The Cisalpina Private Natural Heritage Reserve was created as partial compensation for the land flooded by the Companhia Energética de São Paulo (CESP) with the Eng Sérgio Motta Dam on the Paraná River, which would flood 13,227 ha of the Lagoa São Paulo Reserve and 3,211 ha of the Great Pontal Reserve. (Note: Other protected areas created to compensate for the dam were the 7720 ha Rio do Peixe State Park, the 9043 ha Aguapeí State Park and the 73,345 ha Rio Ivinhema State Park.)

The area once included the Fazenda Olímpia, which was acquired in the 1950s by the Grupo Cisalpina Agrícola S/A.
This in turn was acquired by CESP.
CESP also acquired the Fazenda Flórida.
These formed the Cisalpina/Flórida Complex.
The idea of converting the complex into a private natural heritage reserve was described by CESP in a document of 26 November 2003.
The proposed reserve had an area of 6261.2573 ha.
This would be part of a larger managed area of 22886 ha.
The reserve proper was limited to the land above the 259 m waterline allowed for seasonal operation of the reservoir.

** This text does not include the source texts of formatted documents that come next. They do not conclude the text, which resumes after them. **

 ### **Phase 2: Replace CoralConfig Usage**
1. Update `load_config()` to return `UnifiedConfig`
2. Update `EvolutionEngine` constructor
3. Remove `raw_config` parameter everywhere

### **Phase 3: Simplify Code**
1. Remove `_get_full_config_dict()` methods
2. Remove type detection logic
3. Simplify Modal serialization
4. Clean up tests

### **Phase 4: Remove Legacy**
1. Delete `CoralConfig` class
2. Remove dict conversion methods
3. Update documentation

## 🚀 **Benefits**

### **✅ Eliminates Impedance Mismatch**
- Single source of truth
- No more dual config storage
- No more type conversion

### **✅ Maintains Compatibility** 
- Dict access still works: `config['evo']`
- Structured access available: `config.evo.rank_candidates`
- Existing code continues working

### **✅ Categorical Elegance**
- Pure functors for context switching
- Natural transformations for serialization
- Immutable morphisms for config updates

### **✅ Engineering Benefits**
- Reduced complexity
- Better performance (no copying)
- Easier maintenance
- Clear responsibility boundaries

The Brazilian Institute of Environment and Renewable Natural Resources (IBAMA) began the process of analyzing the request on 7 June 2004.
The municipal chamber of Brasilândia approved creation of the reserve on 16 November 2005.
The state of Mato Grosso do Sul formally created the reserve on 6 June 2016 with an area of 3857.6965 ha, this being the sum of the areas of the Fazenda Flórida and Fazenda Olímpia properties.
Land ownership is fully regularized, and the reserve's boundaries are surrounded.
As of 2016 the management plan was being completed.

==Environment==

The climate is hot and humid, with one to three dry months.
The reserve covers an extensive area of várzea that is periodically flooded in the rainy season.
The circulation in the area was drastically changed when the reservoir of the Eng Sérgio Motta Dam filled, changing the equilibrium of the system.
As of 2012 the vegetation was still adapting to the new conditions of moisture.
The region had been slowly becoming drier, but is now returning to moister conditions.
The mix of cerrado species is probably changing due to the rise in the level of the groundwater.

The vegetation has a wide variety of species caused by climate and geomorphological changes during the Quaternary, the reserve's diverse environments and previous human occupation.
There are at least 95 plant species, 171 bird species, 25 species of terrestrial fauna, 44 species of fish.
Cactus plants are found some areas, probably remnants of an earlier climate.
Use for farming and ranching introduced exotic species of grass.
In the drier parts there are plants of the cerrado and cerradão forests.
These areas are being partially reforested in a program that is also releasing native animals. The vegetation is still in the process of regenerating.
Fauna include marsh deer (Blastocerus dichotomus), maned wolf (Chrysocyon brachyurus), broad-snouted caiman (Caiman latirostris), giant anteater (Myrmecophaga tridactyla) and southern tamandua (Tamandua tetradactyla).

Sanitation in the municipality is poor.
The soil and groundwater are contaminated and untreated sewage flows via the Aviação and Bom Jardim channels into the reservoir.
Environmental crimes by local residents indicate a lack of awareness of the importance of the reserve.
The reserve would be part of the proposed Trinational Biodiversity Corridor, which aims to provide forest connections between conservation units in Brazil, Paraguay and Argentina in the Upper Paraná ecoregion.